Some results using GUID:
Fixed Number of Random | 137,808ms |
Random Number of Random | 203,800ms |
Max inputs | 87,000....stopped at this value due to timeout error. |
Some results using BIGINT:
Fixed Number of Random | 74,307ms |
Random Number of Random | 134,114ms |
Max inputs | 83,000....stopped at this value due to timeout error. |
Again, your numbers will vary from these. Lowering the JobId column size appears to have helped. Lowering the JobId further to an integer should help more. If lowering to an integer, keep in mind the maximum value of an integer (2 billion), and the need to reset it comes around a little sooner.
XML
This approach passes in an XML string. One approach for creating the XML string used the XmlTextWriter
, another used a StringBuilder
. If you are risky, there's one that uses streams. There're a few test methods for comparing their performance. Here, we settled on the StringBuilder
to make the XML. With the XML being easy to create, most .NET programmers knowing how to use it, and the StringBuilder
working faster than the XmlTextWriter
, the choice was easy. The stream approach works very well, but would add an advantage that, for this testing, it might not "keep the field level". After seeing the stream approach, you may decide to use it instead of the StringBuilder
in many instances, just watch the encoding. The XML built is fairly basic. Getting it to work in a Stored Procedure takes a little poking and pecking. Most .NET coders are not familiar with XML in Stored Procedures, the documentation is rough (in our humble opinion), and there isn't much of an Internet community discussing it. Here are a couple of articles: Shred XML data with XQuery in SQL Server 2005, Introduction to XQuery in SQL Server 2005. One big advantage to XML is it's not a table. By not being a table, there's no locking and it's in memory. There are different ways to work with XML. The code here basically changes the XML to a table so its' easy to work with. So, there isn't much of a need to learn a ton of XQUERY, though 'exists
' might be something to try.
Fixed Number of Random | 27,935ms |
Random Number of Random | 49,701ms |
Max inputs | 150,000.....manually stopped at this value |
Yes! That's an order of magnitude improvement in performance. Working in memory can be wonderful. Now, where is my Distributed Main Memory RDBMS? Oh yeah, not out yet. Now, working on data in memory could eventually become a scalability issue, but with smaller sets of data, it should work well.

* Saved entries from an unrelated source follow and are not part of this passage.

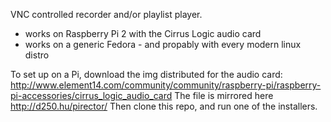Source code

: VNC controlled recorder and/or playlist player.
- works on Raspberry Pi 2 with the Cirrus Logic audio card 
- works on a generic Fedora - and propably with every modern linux distro

To set up on a Pi, download the img distributed for the audio card:
http://www.element14.com/community/community/raspberry-pi/raspberry-pi-accessories/cirrus_logic_audio_card
The file is mirrored here
http://d250.hu/pirector/
Then clone this repo, and run one of the installers.

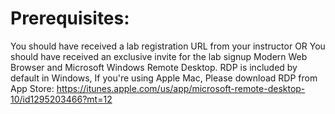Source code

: # Prerequisites:

You should have received a lab registration URL from your instructor OR
You should have received an exclusive invite for the lab signup
Modern Web Browser and Microsoft Windows Remote Desktop. RDP is included by default in Windows, If you're using Apple Mac, Please download RDP from App Store: https://itunes.apple.com/us/app/microsoft-remote-desktop-10/id1295203466?mt=12
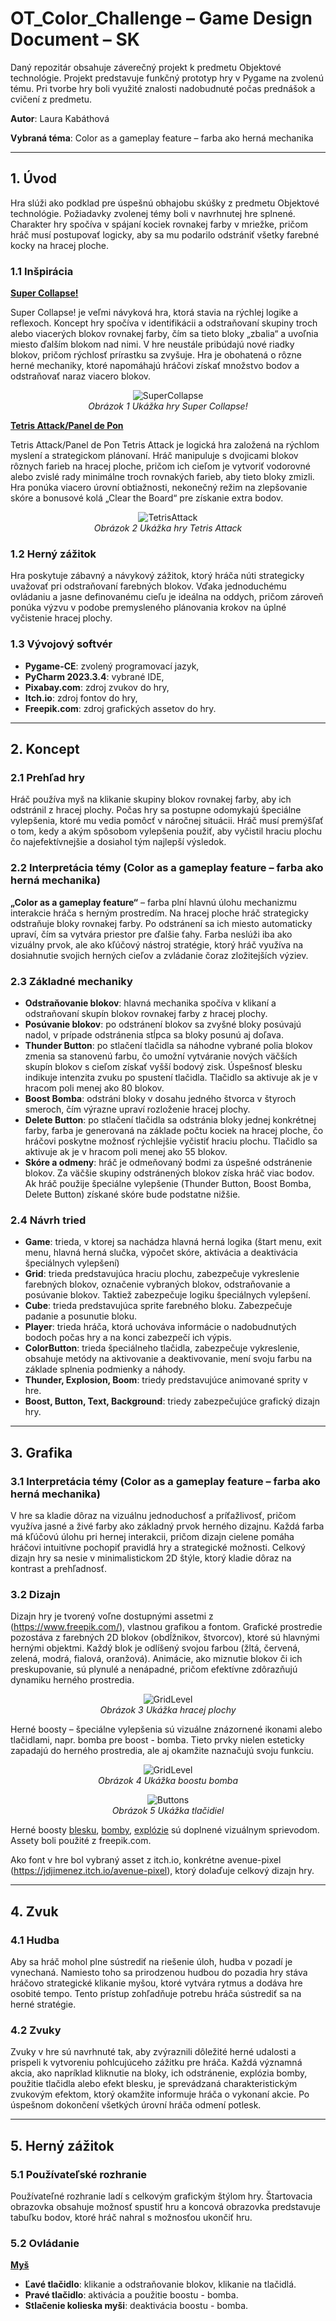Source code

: # **OT_Color_Challenge – Game Design Document – SK**

Daný repozitár obsahuje záverečný projekt k predmetu Objektové technológie. Projekt predstavuje funkčný prototyp hry v Pygame na zvolenú tému. Pri tvorbe hry boli využité znalosti nadobudnuté počas prednášok a cvičení z predmetu.

**Autor**: Laura Kabáthová

**Vybraná téma**: Color as a gameplay feature – farba ako herná mechanika

---
## **1. Úvod**
Hra slúži ako podklad pre úspešnú obhajobu skúšky z predmetu Objektové technológie. Požiadavky zvolenej témy boli v navrhnutej hre splnené. Charakter hry spočíva v spájaní kociek rovnakej farby v mriežke, pričom hráč musí postupovať logicky, aby sa mu podarilo odstrániť všetky farebné kocky na hracej ploche.

### **1.1 Inšpirácia**
<ins>**Super Collapse!**</ins>

Super Collapse! je veľmi návyková hra, ktorá stavia na rýchlej logike a reflexoch.  Koncept hry spočíva v identifikácii a odstraňovaní skupiny troch alebo viacerých blokov rovnakej farby, čím sa tieto bloky „zbalia“ a uvoľnia miesto ďalším blokom nad nimi. V hre neustále pribúdajú nové riadky blokov, pričom rýchlosť prírastku sa zvyšuje. Hra je obohatená o rôzne herné mechaniky, ktoré napomáhajú hráčovi získať množstvo bodov a odstraňovať naraz viacero blokov.

<p align="center">
  <img src="https://github.com/LauraKabath/OT_ColorChallenge/blob/master/super_collapse.png" alt="SuperCollapse">
  <br>
  <em>Obrázok 1 Ukážka hry Super Collapse!</em>
</p>

<ins>**Tetris Attack/Panel de Pon**</ins>

Tetris Attack/Panel de Pon
Tetris Attack je logická hra založená na rýchlom myslení a strategickom plánovaní. Hráč manipuluje s dvojicami blokov rôznych farieb na hracej ploche, pričom ich cieľom je vytvoriť vodorovné alebo zvislé rady minimálne troch rovnakých farieb, aby tieto bloky zmizli. Hra ponúka viacero úrovní obtiažnosti, nekonečný režim na zlepšovanie skóre a bonusové kolá „Clear the Board“ pre získanie extra bodov.

<p align="center">
  <img src="https://github.com/LauraKabath/OT_ColorChallenge/blob/master/tetris_attack.png" alt="TetrisAttack">
  <br>
  <em>Obrázok 2 Ukážka hry Tetris Attack</em>
</p>

### **1.2 Herný zážitok**
Hra poskytuje zábavný a návykový zážitok, ktorý hráča núti strategicky uvažovať pri odstraňovaní farebných blokov. Vďaka jednoduchému ovládaniu a jasne definovanému cieľu je ideálna na oddych, pričom zároveň ponúka výzvu v podobe premysleného plánovania krokov na úplné vyčistenie hracej plochy.

### **1.3 Vývojový softvér**
- **Pygame-CE**: zvolený programovací jazyk,
-	**PyCharm 2023.3.4**: vybrané IDE,
-	**Pixabay.com**: zdroj zvukov do hry,
-	**Itch.io**: zdroj fontov do hry,
-	**Freepik.com**: zdroj grafických assetov do hry.

---
## **2. Koncept**

### **2.1 Prehľad hry**
Hráč používa myš na klikanie skupiny blokov rovnakej farby, aby ich odstránil z hracej plochy.  Počas hry sa postupne odomykajú špeciálne vylepšenia, ktoré mu vedia pomôcť v náročnej situácii.  Hráč musí premýšľať o tom, kedy a akým spôsobom vylepšenia použiť, aby vyčistil hraciu plochu čo najefektívnejšie a dosiahol tým najlepší výsledok.

### **2.2 Interpretácia témy (Color as a gameplay feature – farba ako herná mechanika)**
**„Color as a gameplay feature“** – farba plní hlavnú úlohu mechanizmu interakcie hráča s herným prostredím. Na hracej ploche hráč strategicky odstraňuje bloky rovnakej farby. Po odstránení sa ich miesto automaticky upraví, čím sa vytvára priestor pre ďalšie ťahy. Farba neslúži iba ako vizuálny prvok, ale ako kľúčový nástroj stratégie, ktorý hráč využíva na dosiahnutie svojich herných cieľov a zvládanie čoraz zložitejších výziev.

### **2.3 Základné mechaniky**
-	**Odstraňovanie blokov**: hlavná mechanika spočíva v klikaní a odstraňovaní skupín blokov rovnakej farby z hracej plochy.
-	**Posúvanie blokov**: po odstránení blokov sa zvyšné bloky posúvajú nadol, v prípade odstránenia stĺpca sa bloky posunú aj doľava.
-	**Thunder Button**: po stlačení tlačidla sa náhodne vybrané polia blokov zmenia sa stanovenú farbu, čo umožní vytváranie nových väčších skupín blokov s cieľom získať vyšší bodový zisk. Úspešnosť blesku indikuje intenzita zvuku po spustení tlačidla. Tlačidlo sa aktivuje ak je v hracom poli menej ako 80 blokov.
-	**Boost Bomba**: odstráni bloky v dosahu jedného štvorca v štyroch smeroch, čím výrazne upraví rozloženie hracej plochy.
-	**Delete Button**: po stlačení tlačidla sa odstránia bloky jednej konkrétnej farby, farba je generovaná na základe počtu kociek na hracej ploche, čo hráčovi poskytne možnosť rýchlejšie vyčistiť hraciu plochu. Tlačidlo sa aktivuje ak je v hracom poli menej ako 55 blokov.
-	**Skóre a odmeny**: hráč je odmeňovaný bodmi za úspešné odstránenie blokov. Za väčšie skupiny odstránených blokov získa hráč viac bodov. Ak hráč použije špeciálne vylepšenie (Thunder Button, Boost Bomba, Delete Button) získané skóre bude podstatne nižšie.

### **2.4 Návrh tried**
- **Game**: trieda, v ktorej sa nachádza hlavná herná logika (štart menu, exit menu, hlavná herná slučka, výpočet skóre, aktivácia a deaktivácia špeciálnych vylepšení)
-	**Grid**: trieda predstavujúca hraciu plochu, zabezpečuje vykreslenie farebných blokov, označenie vybraných blokov, odstraňovanie a posúvanie blokov. Taktiež zabezpečuje logiku špeciálnych vylepšení.
-	**Cube**: trieda predstavujúca sprite farebného bloku. Zabezpečuje padanie a posunutie bloku.
-	**Player**: trieda hráča, ktorá uchováva informácie o nadobudnutých bodoch počas hry a na konci zabezpečí ich výpis.
-	**ColorButton**: trieda špeciálneho tlačidla, zabezpečuje vykreslenie, obsahuje metódy na aktivovanie a deaktivovanie, mení svoju farbu na základe splnenia podmienky a náhody.
-	**Thunder, Explosion, Boom**: triedy predstavujúce animované sprity v hre.
-	**Boost, Button, Text, Background**: triedy zabezpečujúce grafický dizajn hry.

---
## **3. Grafika**

### **3.1 Interpretácia témy (Color as a gameplay feature – farba ako herná mechanika)**
V hre sa kladie dôraz na vizuálnu jednoduchosť a príťažlivosť, pričom využíva jasné a živé farby ako základný prvok herného dizajnu. Každá farba má kľúčovú úlohu pri hernej interakcii, pričom dizajn cielene pomáha hráčovi intuitívne pochopiť pravidlá hry a strategické možnosti.  Celkový dizajn hry sa nesie v minimalistickom 2D štýle, ktorý kladie dôraz na kontrast a prehľadnosť.

### **3.2 Dizajn**
Dizajn hry je tvorený voľne dostupnými assetmi z (https://www.freepik.com/), vlastnou grafikou a fontom. Grafické prostredie pozostáva z farebných 2D blokov (obdĺžnikov, štvorcov), ktoré sú hlavnými hernými objektmi. Každý blok je odlíšený svojou farbou (žltá, červená, zelená, modrá, fialová, oranžová). Animácie, ako miznutie blokov či ich preskupovanie, sú plynulé a nenápadné, pričom efektívne zdôrazňujú dynamiku herného prostredia.

<p align="center">
  <img src="https://github.com/LauraKabath/OT_ColorChallenge/blob/master/grid_level.png" alt="GridLevel">
  <br>
  <em>Obrázok 3 Ukážka hracej plochy</em>
</p>

Herné boosty – špeciálne vylepšenia sú vizuálne znázornené ikonami alebo tlačidlami, napr. bomba pre boost - bomba. Tieto prvky nielen esteticky zapadajú do herného prostredia, ale aj okamžite naznačujú svoju funkciu.

<p align="center">
  <img src="https://github.com/LauraKabath/OT_ColorChallenge/blob/master/boosts.png" alt="GridLevel">
  <br>
  <em>Obrázok 4 Ukážka boostu bomba</em>
</p>

<p align="center">
  <img src="https://github.com/LauraKabath/OT_ColorChallenge/blob/master/buttons.png" alt="Buttons">
  <br>
  <em>Obrázok 5 Ukážka tlačidiel</em>
</p>

Herné boosty [blesku](https://www.freepik.com/free-vector/realistic-lightnings-collection_16143900.htm#fromView=search&page=1&position=15&uuid=d6e5ff62-8664-428d-9385-ac7143840272&new_detail=true), [bomby](https://www.freepik.com/free-vector/explosion-effect-collection-cartoon-design_4833064.htm#fromView=search&page=1&position=46&uuid=2fd4f348-f89c-4d1f-b7c8-c80bb5f49a13&query=bomb+explosion), [explózie](https://www.freepik.com/free-vector/set-explosion-effect-cartoon-comic-style_11053545.htm#fromView=search&page=1&position=2&uuid=db970cb2-c90c-4e0a-80ab-8d6b6348f437) sú doplnené vizuálnym sprievodom. Assety boli použité z freepik.com.

Ako font v hre bol vybraný asset z itch.io, konkrétne avenue-pixel (https://jdjimenez.itch.io/avenue-pixel), ktorý dolaďuje celkový dizajn hry.

---
## **4. Zvuk**

### **4.1 Hudba**
Aby sa hráč mohol plne sústrediť na riešenie úloh, hudba v pozadí je vynechaná. Namiesto toho sa prirodzenou hudbou do pozadia hry stáva hráčovo strategické klikanie myšou, ktoré vytvára rytmus a dodáva hre osobité tempo. Tento prístup zohľadňuje potrebu hráča sústrediť sa na herné stratégie.

### **4.2 Zvuky**
Zvuky v hre sú navrhnuté tak, aby zvýraznili dôležité herné udalosti a prispeli k vytvoreniu pohlcujúceho zážitku pre hráča. Každá významná akcia, ako napríklad kliknutie na bloky, ich odstránenie, explózia bomby, použitie tlačidla alebo efekt blesku, je sprevádzaná charakteristickým zvukovým efektom, ktorý okamžite informuje hráča o vykonaní akcie. Po úspešnom dokončení všetkých úrovní hráča odmení potlesk.

---
## **5. Herný zážitok**

### **5.1 Používateľské rozhranie**
Používateľné rozhranie ladí s celkovým grafickým štýlom hry. Štartovacia obrazovka obsahuje možnosť spustiť hru a koncová obrazovka predstavuje tabuľku bodov, ktoré hráč nahral s možnosťou ukončiť hru.

### **5.2 Ovládanie**
<ins>**Myš**</ins> 
- **Ľavé tlačidlo**: klikanie a odstraňovanie blokov, klikanie na tlačidlá.
- **Pravé tlačidlo**: aktivácia a použitie boostu - bomba.
- **Stlačenie kolieska myši**: deaktivácia boostu - bomba.
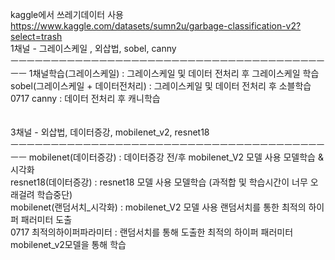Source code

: kaggle에서 쓰레기데이터 사용</br>
https://www.kaggle.com/datasets/sumn2u/garbage-classification-v2?select=trash</br>
1채널 - 그레이스케일 , 외삽법, sobel, canny</br>
ㅡㅡㅡㅡㅡㅡㅡㅡㅡㅡㅡㅡㅡㅡㅡㅡㅡㅡㅡㅡㅡㅡㅡㅡㅡㅡㅡㅡㅡㅡㅡㅡㅡㅡㅡㅡㅡㅡㅡㅡㅡ
1채널학습(그레이스케일) : 그레이스케일 및 데이터 전처리 후 그레이스케일 학습</br>
sobel(그레이스케일 + 데이터전처리) : 그레이스케일 및 데이터 전처리 후 소블학습</br>
0717 canny : 데이터 전처리 후 캐니학습</br>
</br>
</br>
3채널 - 외삽법, 데이터증강, mobilenet_v2, resnet18</br>
ㅡㅡㅡㅡㅡㅡㅡㅡㅡㅡㅡㅡㅡㅡㅡㅡㅡㅡㅡㅡㅡㅡㅡㅡㅡㅡㅡㅡㅡㅡㅡㅡㅡㅡㅡㅡㅡㅡㅡㅡㅡ
mobilenet(데이터증강) : 데이터증강 전/후 mobilenet_V2 모델 사용 모델학습 & 시각화</br>
resnet18(데이터증강) : resnet18 모델 사용 모델학습 (과적합 및 학습시간이 너무 오래걸려 학습중단)</br>
mobilenet(랜덤서치_시각화) : mobilenet_V2 모델 사용 랜덤서치를 통한 최적의 하이퍼 패러미터 도출</br>
0717 최적의하이퍼파라미터 : 랜덤서치를 통해 도출한 최적의 하이퍼 패러미터 mobilenet_v2모델을 통해 학습
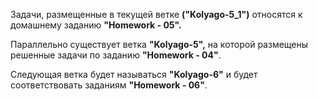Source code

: Задачи, размещенные в текущей ветке **("Kolyago-5_1")** относятся к домашнему заданию **"Homework - 05".**

Параллельно существует ветка **"Kolyago-5",** на которой размещены решенные задачи по заданию **"Homework - 04"**.

Следующая ветка будет называться **"Kolyago-6"** и будет соответствовать заданиям **"Homework - 06"**.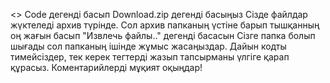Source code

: <> Code дегенді басып
Download.zip дегенді басыңыз
Сізде файлдар жүктеледі архив түрінде. 
Сол архив папканың үстіне барып тышқанның оң жағын басып "Извлечь файлы.." дегенді басасын
Сізге папка болып шығады сол папканың ішінде жұмыс жасаңыздар.
Дайын кодты тимейсіздер, тек керек тегтерді жазып тапсырманы үлгіге қарап құрасыз. 
Коментарийлерді мұқият оқыңдар!
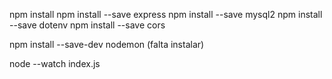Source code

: npm install
npm install --save express
npm install --save mysql2
npm install --save dotenv
npm install --save cors

npm install --save-dev nodemon (falta instalar)

node --watch index.js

In this approach, we passed in XML like:
'<L><I>1</I><I>2</I><I>3</I><I>4</I><I>5</I><I>6</I> <I>7</I><I>8</I><I>99999</I><I>2</I><I>3</I><I>4</I></L>'
The Stored Procedure uses the XML with:
SELECT s.Id,s.SomeString
FROM SomeString s (NOLOCK)
WHERE EXISTS (SELECT * FROM
( select T.c.value('.','bigint') as Id
from @Ids.nodes('/L/I') T(c)) Ids
where s.Id = Ids.id)
)
There may be a few other ways to tweak this, but this worked fine. Maybe later on, you can mess around with something like:
select @test.exist('/L/I[text()[1] = @somevariable] ')
Typed Value
A new tool. A little different to work with on the client, but still fairly easy. A big advantage of this approach is that it stores passed in data in memory, not a table. Here's a link to help with documentation on them: Typed Value Parameter.
Fixed Number of Random | 28,194ms |
Random Number of Random | 37,443ms |
Max inputs | 150,000.....manually stopped at this value |
The Typed Value approach performed about the same as the XML approach. Many will find them easier to work with than XML. An issue with this approach is the transportability of the code; it's not ANSI. Other RDBMSs and their .NET clients may have similar approaches, like arrays, and they may be worth looking into for performance. Since Typed Values reside in memory, there may be a few concerns on scalability.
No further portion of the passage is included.